Abstract-This paper presents robust VLSI architecture which avoids most of malfunctions and makes the system work correctly. The proposed architecture realizes robustness only by using small switches. The switches avoid the broken computing modules and reconfigure data flows between the other normal modules. This architecture has the advantages compared to conventional duplicated systems in terms of resource utilization and circuit area, and improves yield rate. We designed the Viterbi decoder based on the proposed robust architecture and evaluated its effectiveness in CMOS technology.
I. INTRODUCTION
Recently high-speed processing for complex systems has been demanded and, as one of good designs for such processing, the parallel/concurrent processing is utilized in VLSI design. The progress of the semiconductor process technologies makes it possible by integrating a huge number of transistors on a chip. It means that almost all systems can be designed by parallel/pipeline architectures with the larger number of gates. However, current LSI manufacturing struggles with various difficulties in silicon wafer manufacturing in order to maintain yield rate. Their problems, such as electro-migration, antenna effect, IR drop, cross-talk noise, and etc., prevent circuits working correctly, especially in DSM (Deep Sub-Micron) devices. As the number of transistors per chip increases, a loss caused by the breakdown of chips becomes more serious. However, the breakdown parts mostly remain a small percentage in a whole circuit. If these broken parts can be detected and avoided from normal parts, plenty of chips can almost restore operating functions. Accordingly, this concept as robustness helps to increase the yield rate and is to be useful for future SOC (System-On-Chip) design.

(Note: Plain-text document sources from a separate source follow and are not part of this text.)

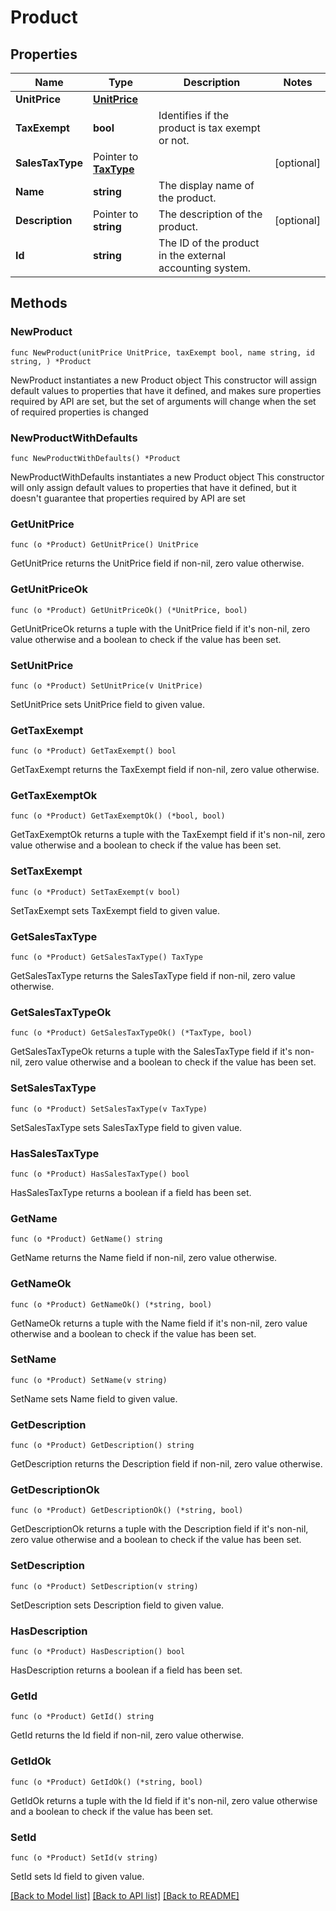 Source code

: # Product

## Properties

Name | Type | Description | Notes
------------ | ------------- | ------------- | -------------
**UnitPrice** | [**UnitPrice**](UnitPrice.md) |  | 
**TaxExempt** | **bool** | Identifies if the product is tax exempt or not. | 
**SalesTaxType** | Pointer to [**TaxType**](TaxType.md) |  | [optional] 
**Name** | **string** | The display name of the product. | 
**Description** | Pointer to **string** | The description of the product. | [optional] 
**Id** | **string** | The ID of the product in the external accounting system. | 

## Methods

### NewProduct

`func NewProduct(unitPrice UnitPrice, taxExempt bool, name string, id string, ) *Product`

NewProduct instantiates a new Product object
This constructor will assign default values to properties that have it defined,
and makes sure properties required by API are set, but the set of arguments
will change when the set of required properties is changed

### NewProductWithDefaults

`func NewProductWithDefaults() *Product`

NewProductWithDefaults instantiates a new Product object
This constructor will only assign default values to properties that have it defined,
but it doesn't guarantee that properties required by API are set

### GetUnitPrice

`func (o *Product) GetUnitPrice() UnitPrice`

GetUnitPrice returns the UnitPrice field if non-nil, zero value otherwise.

### GetUnitPriceOk

`func (o *Product) GetUnitPriceOk() (*UnitPrice, bool)`

GetUnitPriceOk returns a tuple with the UnitPrice field if it's non-nil, zero value otherwise
and a boolean to check if the value has been set.

### SetUnitPrice

`func (o *Product) SetUnitPrice(v UnitPrice)`

SetUnitPrice sets UnitPrice field to given value.


### GetTaxExempt

`func (o *Product) GetTaxExempt() bool`

GetTaxExempt returns the TaxExempt field if non-nil, zero value otherwise.

### GetTaxExemptOk

`func (o *Product) GetTaxExemptOk() (*bool, bool)`

GetTaxExemptOk returns a tuple with the TaxExempt field if it's non-nil, zero value otherwise
and a boolean to check if the value has been set.

### SetTaxExempt

`func (o *Product) SetTaxExempt(v bool)`

SetTaxExempt sets TaxExempt field to given value.


### GetSalesTaxType

`func (o *Product) GetSalesTaxType() TaxType`

GetSalesTaxType returns the SalesTaxType field if non-nil, zero value otherwise.

### GetSalesTaxTypeOk

`func (o *Product) GetSalesTaxTypeOk() (*TaxType, bool)`

GetSalesTaxTypeOk returns a tuple with the SalesTaxType field if it's non-nil, zero value otherwise
and a boolean to check if the value has been set.

### SetSalesTaxType

`func (o *Product) SetSalesTaxType(v TaxType)`

SetSalesTaxType sets SalesTaxType field to given value.

### HasSalesTaxType

`func (o *Product) HasSalesTaxType() bool`

HasSalesTaxType returns a boolean if a field has been set.

### GetName

`func (o *Product) GetName() string`

GetName returns the Name field if non-nil, zero value otherwise.

### GetNameOk

`func (o *Product) GetNameOk() (*string, bool)`

GetNameOk returns a tuple with the Name field if it's non-nil, zero value otherwise
and a boolean to check if the value has been set.

### SetName

`func (o *Product) SetName(v string)`

SetName sets Name field to given value.


### GetDescription

`func (o *Product) GetDescription() string`

GetDescription returns the Description field if non-nil, zero value otherwise.

### GetDescriptionOk

`func (o *Product) GetDescriptionOk() (*string, bool)`

GetDescriptionOk returns a tuple with the Description field if it's non-nil, zero value otherwise
and a boolean to check if the value has been set.

### SetDescription

`func (o *Product) SetDescription(v string)`

SetDescription sets Description field to given value.

### HasDescription

`func (o *Product) HasDescription() bool`

HasDescription returns a boolean if a field has been set.

### GetId

`func (o *Product) GetId() string`

GetId returns the Id field if non-nil, zero value otherwise.

### GetIdOk

`func (o *Product) GetIdOk() (*string, bool)`

GetIdOk returns a tuple with the Id field if it's non-nil, zero value otherwise
and a boolean to check if the value has been set.

### SetId

`func (o *Product) SetId(v string)`

SetId sets Id field to given value.



[[Back to Model list]](../README.md#documentation-for-models) [[Back to API list]](../README.md#documentation-for-api-endpoints) [[Back to README]](../README.md)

If we consider robustness towards such malfunctions, the fault tolerant system [1] with duplicated systems generally can be applied. However, it has the defects in view of resource utilization and power consumption because redundant parts is never utilized in case of no malfunctions. The proposed architecture requires no redundant modules. It can be realized by improving the switches used in dynamic reconfigurable architecture [2] , [3] . These switches can avoid malfunctions from normal modules and reconfigure data flows between the normal modules. The key point is that these switches are embedded into processing blocks with small granularity.
To verify the validity of the proposed architecture, we implemented it into the Viterbi decoder which is a good example of the robust system. A Viterbi decoder [4] - [6] is widely used in wireless communication systems such as wireless LAN, cellular phones and the ground-wave digital broadcasting.
II. CONCEPT OF THE ROBUST ARCHITECTURE
Robust architecture makes it possible to work a LSI including some malfunctions correctly. The difference between the proposed system and fault tolerant systems is that the proposed architecture has no duplicated modules. The duplicated modules are used as standby modules. Under normal conditions, i.e., no malfunctions, all redundant modules are only waiting for the requirement of use. It means that large resource redundancy exists. However when the proposed robust system has no malfunctions, all modules are effectively employed. When the proposed robust system has some malfunctions, the implemented switches control the data flows to avoid all fault modules and the system maintains its operating performance by coordinating clock speeds. Figure 1 shows an example of the robust architecture. The left figure shows a basic parallel processor and the right figure shows a robust parallel processor. Figure 2 shows an example of behaviors of the basic parallel processor and the robust parallel processor when they have some malfunctions at the same parts. In the left figure, the system is totally damaged since all parallel lines have malfunctions. On the other hand, the proposed system can work since some switches properly change data flows and they skip the fault modules. In this paper, the data path newly opened by switches in the system having malfunctions is called "Active parallel line" which is indicated by the arrows.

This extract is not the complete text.